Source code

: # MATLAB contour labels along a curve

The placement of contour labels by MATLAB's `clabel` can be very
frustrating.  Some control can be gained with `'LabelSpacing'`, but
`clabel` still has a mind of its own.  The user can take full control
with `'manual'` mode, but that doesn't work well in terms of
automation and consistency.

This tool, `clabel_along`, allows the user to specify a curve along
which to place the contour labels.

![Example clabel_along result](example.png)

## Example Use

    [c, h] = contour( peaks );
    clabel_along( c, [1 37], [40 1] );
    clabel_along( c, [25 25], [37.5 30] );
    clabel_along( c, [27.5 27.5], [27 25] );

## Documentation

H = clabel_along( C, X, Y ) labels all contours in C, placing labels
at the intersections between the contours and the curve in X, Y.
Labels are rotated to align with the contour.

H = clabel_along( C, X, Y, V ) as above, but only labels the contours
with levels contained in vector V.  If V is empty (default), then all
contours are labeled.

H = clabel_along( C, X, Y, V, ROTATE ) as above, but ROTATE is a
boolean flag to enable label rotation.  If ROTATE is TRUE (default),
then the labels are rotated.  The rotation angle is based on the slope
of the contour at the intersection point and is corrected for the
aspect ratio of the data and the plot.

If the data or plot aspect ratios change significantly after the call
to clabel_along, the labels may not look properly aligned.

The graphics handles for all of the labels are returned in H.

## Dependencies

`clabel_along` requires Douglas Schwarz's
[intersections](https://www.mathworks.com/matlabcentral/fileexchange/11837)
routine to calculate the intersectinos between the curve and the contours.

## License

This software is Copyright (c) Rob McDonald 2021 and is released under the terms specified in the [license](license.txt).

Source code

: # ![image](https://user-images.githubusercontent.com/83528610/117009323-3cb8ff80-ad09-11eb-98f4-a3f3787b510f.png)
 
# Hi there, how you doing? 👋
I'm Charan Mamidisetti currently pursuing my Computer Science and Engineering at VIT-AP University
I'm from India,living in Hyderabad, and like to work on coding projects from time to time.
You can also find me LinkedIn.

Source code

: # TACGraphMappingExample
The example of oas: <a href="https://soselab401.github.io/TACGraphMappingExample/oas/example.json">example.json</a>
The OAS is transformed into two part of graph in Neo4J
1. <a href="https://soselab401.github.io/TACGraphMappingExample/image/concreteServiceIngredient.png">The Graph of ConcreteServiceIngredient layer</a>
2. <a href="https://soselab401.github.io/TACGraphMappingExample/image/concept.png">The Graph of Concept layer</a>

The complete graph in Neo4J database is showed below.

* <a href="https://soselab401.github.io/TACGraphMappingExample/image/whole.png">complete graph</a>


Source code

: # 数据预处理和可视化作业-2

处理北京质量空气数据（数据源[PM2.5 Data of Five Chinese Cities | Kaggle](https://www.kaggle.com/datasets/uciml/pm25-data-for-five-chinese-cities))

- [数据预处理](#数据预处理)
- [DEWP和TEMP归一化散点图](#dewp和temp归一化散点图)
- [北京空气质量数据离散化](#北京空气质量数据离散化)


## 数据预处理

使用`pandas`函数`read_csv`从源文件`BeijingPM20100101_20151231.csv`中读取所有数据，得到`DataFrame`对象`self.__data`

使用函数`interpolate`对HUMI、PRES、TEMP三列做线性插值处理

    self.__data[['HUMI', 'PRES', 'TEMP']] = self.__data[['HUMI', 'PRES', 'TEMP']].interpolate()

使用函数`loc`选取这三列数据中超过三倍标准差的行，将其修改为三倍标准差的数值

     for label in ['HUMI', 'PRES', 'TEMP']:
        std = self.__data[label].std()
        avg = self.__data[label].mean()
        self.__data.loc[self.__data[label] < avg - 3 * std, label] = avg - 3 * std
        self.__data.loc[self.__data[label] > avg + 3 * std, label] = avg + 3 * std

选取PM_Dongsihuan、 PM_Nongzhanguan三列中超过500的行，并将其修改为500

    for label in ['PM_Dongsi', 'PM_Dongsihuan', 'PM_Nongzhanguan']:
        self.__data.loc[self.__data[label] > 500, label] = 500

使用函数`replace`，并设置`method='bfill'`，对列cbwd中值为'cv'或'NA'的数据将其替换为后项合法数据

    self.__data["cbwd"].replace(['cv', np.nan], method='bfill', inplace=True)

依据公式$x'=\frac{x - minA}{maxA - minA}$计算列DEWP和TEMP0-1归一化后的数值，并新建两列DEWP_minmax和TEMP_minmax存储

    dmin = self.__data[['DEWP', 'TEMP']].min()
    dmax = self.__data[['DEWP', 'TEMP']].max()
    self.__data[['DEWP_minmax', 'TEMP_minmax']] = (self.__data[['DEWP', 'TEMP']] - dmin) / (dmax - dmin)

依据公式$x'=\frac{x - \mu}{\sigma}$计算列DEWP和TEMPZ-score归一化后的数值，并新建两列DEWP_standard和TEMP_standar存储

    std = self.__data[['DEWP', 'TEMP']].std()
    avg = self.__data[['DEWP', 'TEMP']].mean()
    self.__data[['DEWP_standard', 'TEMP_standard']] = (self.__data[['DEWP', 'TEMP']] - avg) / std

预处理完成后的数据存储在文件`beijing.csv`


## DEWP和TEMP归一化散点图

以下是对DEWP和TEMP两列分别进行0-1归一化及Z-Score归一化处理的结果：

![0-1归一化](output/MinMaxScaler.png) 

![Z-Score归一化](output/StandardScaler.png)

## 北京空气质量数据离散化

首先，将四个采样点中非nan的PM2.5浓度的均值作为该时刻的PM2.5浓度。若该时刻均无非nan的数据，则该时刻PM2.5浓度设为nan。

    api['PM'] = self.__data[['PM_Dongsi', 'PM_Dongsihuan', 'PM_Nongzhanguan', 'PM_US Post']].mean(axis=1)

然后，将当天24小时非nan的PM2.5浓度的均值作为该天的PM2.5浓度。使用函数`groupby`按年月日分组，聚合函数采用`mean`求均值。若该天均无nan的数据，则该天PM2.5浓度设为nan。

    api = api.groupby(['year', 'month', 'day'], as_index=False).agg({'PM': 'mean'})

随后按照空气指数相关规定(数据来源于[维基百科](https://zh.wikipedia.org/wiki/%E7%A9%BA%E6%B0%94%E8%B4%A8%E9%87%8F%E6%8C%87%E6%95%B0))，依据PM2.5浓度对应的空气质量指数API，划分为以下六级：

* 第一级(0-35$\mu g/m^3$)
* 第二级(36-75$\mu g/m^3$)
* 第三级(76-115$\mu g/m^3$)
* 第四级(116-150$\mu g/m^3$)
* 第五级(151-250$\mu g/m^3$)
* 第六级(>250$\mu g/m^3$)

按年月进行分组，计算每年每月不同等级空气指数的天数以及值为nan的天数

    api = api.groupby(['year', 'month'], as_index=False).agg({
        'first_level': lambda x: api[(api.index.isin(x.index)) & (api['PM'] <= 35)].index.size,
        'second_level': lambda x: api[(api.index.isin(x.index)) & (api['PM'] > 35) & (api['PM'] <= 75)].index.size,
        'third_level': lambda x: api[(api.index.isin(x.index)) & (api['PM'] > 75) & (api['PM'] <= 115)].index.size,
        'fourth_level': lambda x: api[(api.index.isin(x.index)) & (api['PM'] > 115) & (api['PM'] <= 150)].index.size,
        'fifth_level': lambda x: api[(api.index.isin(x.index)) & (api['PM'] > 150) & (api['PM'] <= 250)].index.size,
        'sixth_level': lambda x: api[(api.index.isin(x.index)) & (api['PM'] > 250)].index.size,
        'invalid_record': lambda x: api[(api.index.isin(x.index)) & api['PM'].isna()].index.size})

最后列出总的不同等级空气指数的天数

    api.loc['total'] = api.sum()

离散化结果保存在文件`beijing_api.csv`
□ □ □ □ □
What to produce =>
Search the listing for "above" and copy each line holding it.

Output of the exercise =>
H = clabel_along( C, X, Y, V ) as above, but only labels the contours
H = clabel_along( C, X, Y, V, ROTATE ) as above, but ROTATE is a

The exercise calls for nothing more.